As our children get closer to adulthood, they develop a greater desire for independence and autonomy. We parents must prepare them for life without us. This is letting go.
The process is imperfect. When the balance between attentive parent and teenager-with-burgeoning-self-awareness is askew, harmony can be difficult to maintain.
As a parent to two teenagers—18 and 15—I’ve found myself in the midst of a fair share of disagreements. I still have a ways to go before I can declare myself a successful parent of young adults. But I can say that I’ve learned a few things about how best to navigate—and even avoid—arguments with teenage children.
Pick your battles. No matter how much we love our children, how much time we spend with them, or how much we try to influence what they are exposed to, stuff gets through. Sometimes we can’t help wanting to influence their choices in friends, clothes, music, driving style, or potential colleges. Part of it is a simple inability to let up on the parenting reflexes. But not everything is worth going toe-to-toe over.
I’ve had few arguments with my kids about clothing choices and “friend dramas.” Hair has been a different story. While my younger son has always preferred a close-cropped style, my older son experiments with long hair.
I dislike his (to me) unkempt hair so much that it becomes a “thing” between us. I’m not proud of it, and I realize that as much as I’m “positive” that his long hair is unflattering, it’s his hair. I stifle my grimaces when he comes home from college, and try not to express my opinion about it unless he asks. It’s an argument that I cannot win, because I no longer have any right to tell him how to wear his hair.
I’ve been less flexible when it comes to personal responsibilities. These have probably been the source my most heated arguments. Sure, it would be easier for me to clean the bathroom myself, but I am trying to raise young men who understand that household chores are the responsibility of every member of the household—not just the female ones. So, if someone slacks on his responsibility, he will hear about it. I usually don’t get a lot back in terms of a verbal argument; they know I’m not interested in excuses. (But if rolly-eyes were dollars…)
My oldest agrees that his lack of initiative has been the one thing we have battled about the most over the years. In hindsight, I take some responsibility for the problem. When my children were young, I didn’t encourage them to help with household tasks as much as I should have. When I recognized the mistake, I overcompensated by expecting too much.
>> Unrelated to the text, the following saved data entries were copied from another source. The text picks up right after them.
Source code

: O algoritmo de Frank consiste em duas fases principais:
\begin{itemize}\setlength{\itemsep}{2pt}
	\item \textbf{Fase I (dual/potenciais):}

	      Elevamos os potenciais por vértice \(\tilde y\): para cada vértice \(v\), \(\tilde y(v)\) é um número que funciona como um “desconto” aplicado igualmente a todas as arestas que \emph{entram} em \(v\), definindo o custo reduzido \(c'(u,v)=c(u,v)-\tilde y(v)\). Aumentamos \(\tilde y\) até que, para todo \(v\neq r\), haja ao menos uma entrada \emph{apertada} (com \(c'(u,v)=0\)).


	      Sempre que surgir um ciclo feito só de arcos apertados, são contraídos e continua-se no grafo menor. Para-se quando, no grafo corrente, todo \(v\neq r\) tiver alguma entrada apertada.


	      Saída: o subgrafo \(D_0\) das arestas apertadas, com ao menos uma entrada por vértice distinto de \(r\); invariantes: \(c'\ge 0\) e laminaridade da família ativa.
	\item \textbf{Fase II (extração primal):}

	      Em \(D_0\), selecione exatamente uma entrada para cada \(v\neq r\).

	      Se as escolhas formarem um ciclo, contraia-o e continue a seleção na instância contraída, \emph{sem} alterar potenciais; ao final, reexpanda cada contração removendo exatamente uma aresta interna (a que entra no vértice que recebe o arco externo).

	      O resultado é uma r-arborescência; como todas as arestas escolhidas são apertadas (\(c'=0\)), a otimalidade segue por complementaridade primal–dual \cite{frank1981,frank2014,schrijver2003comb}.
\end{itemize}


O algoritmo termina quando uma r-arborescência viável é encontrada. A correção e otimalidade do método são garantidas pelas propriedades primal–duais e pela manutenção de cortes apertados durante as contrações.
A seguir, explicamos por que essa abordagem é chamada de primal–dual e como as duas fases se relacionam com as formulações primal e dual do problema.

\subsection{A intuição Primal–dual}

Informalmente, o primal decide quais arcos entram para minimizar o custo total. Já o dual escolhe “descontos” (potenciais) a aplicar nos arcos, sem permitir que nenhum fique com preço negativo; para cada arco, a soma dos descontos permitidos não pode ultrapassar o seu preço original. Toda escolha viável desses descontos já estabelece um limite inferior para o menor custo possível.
Arguments ensued, and I soon realized that instead of expecting my boys to be intuitive about what I think should be done to help around the house, I ought to just assign them specific tasks. It’s true, young people thrive with boundaries and clear expectations—not ambiguity.
Anything that touches on health and safety, I believe, is a battle worth having. My kids and I have argued over wearing bike helmets (“Don’t even ask!”), car usage (“No, I’m not letting you drive after 9 p.m. with a junior license just because your friends do.”), and curfew (“Nothing good happens after 2 a.m.!”). Most of the time, kids can’t argue with the simple fact that you love them and want them to be safe.)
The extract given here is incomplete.